How sad. . . it's wonderful that you've had 10 years with him. I have a baby pleco that's growing up wonderfully, but I won't be able to take him with me when I leave in two years, )=

Did your guy have a name?


----------



## copperarabian (Apr 27, 2011)

yup, his name was Regiment


----------



## MissPokemaster (Jan 18, 2012)

copperarabian said:


> yup, his name was Regiment


Well. That's cooler then any of my fish's names! I totally love it!


----------



## Marlboroack (Jan 30, 2012)

Strange, usually really hard to kill Plecos. Sorry to hear he died


----------



## Sakura8 (May 12, 2011)

I'm so sorry Regiment died, Copper. He sure was a handsome guy with a cute face.
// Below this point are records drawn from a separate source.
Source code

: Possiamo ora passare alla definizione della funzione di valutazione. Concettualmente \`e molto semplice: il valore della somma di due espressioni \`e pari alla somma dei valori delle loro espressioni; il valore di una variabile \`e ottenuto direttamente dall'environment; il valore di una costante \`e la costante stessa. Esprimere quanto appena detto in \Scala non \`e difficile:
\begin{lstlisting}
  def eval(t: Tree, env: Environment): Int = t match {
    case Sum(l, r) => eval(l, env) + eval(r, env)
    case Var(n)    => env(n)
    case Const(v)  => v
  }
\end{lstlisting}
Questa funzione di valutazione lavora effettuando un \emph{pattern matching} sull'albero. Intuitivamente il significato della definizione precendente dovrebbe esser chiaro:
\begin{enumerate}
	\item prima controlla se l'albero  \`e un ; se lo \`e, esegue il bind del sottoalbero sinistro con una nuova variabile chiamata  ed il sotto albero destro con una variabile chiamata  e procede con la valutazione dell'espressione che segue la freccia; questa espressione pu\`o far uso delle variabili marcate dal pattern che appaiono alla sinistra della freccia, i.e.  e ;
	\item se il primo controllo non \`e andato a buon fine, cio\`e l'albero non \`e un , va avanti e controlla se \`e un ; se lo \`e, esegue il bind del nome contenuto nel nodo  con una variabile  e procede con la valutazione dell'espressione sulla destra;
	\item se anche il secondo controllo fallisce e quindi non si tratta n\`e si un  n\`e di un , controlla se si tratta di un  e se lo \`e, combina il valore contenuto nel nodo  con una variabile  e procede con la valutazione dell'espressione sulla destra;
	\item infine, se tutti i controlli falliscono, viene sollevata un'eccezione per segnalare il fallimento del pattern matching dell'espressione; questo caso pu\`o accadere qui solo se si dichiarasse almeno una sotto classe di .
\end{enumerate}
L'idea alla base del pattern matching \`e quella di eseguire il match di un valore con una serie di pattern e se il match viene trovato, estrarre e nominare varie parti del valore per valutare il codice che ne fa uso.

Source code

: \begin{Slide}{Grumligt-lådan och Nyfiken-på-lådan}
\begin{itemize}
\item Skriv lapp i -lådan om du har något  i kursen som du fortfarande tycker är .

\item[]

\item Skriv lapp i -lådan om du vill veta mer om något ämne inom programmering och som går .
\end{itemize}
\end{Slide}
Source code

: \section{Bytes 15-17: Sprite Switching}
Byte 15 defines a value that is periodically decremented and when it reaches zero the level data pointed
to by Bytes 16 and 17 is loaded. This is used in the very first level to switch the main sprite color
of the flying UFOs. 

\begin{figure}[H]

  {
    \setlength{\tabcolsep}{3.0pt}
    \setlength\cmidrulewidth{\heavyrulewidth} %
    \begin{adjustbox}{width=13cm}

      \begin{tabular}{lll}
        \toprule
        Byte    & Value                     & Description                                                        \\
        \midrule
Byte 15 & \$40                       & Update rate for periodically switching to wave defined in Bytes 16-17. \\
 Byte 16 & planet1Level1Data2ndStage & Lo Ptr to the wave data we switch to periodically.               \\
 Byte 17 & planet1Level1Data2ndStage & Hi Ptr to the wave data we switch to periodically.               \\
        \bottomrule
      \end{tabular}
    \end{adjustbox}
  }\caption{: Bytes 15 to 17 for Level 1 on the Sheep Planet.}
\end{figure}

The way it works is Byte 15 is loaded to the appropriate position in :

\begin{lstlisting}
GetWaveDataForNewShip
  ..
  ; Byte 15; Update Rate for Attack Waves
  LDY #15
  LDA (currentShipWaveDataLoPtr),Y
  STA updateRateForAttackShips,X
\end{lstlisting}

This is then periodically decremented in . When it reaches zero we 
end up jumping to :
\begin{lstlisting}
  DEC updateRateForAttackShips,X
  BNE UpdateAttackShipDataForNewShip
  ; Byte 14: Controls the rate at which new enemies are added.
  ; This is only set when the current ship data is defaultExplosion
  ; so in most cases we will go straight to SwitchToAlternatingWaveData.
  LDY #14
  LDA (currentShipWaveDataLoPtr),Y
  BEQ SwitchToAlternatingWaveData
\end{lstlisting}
You raised him well.


----------



## copperarabian (Apr 27, 2011)

Marlboroack said:


> Strange, usually really hard to kill Plecos. Sorry to hear he died


Yeah I found it strange too and he was only middle aged for a pleco. Probably if I had him at home I could of avoided it and if it happened treated him. 



> Sakura8 I'm so sorry Regiment died, Copper. He sure was a handsome guy with a cute face. You raised him well.


Kinda, I got him when I was little and didn't take the best care of my aquarium. When he was older he got much better care and a better diet.


----------



## Sakura8 (May 12, 2011)

You were little, you can be excused. And once you knew better, you took better care of him. So I rest my case. You raised him well.


----------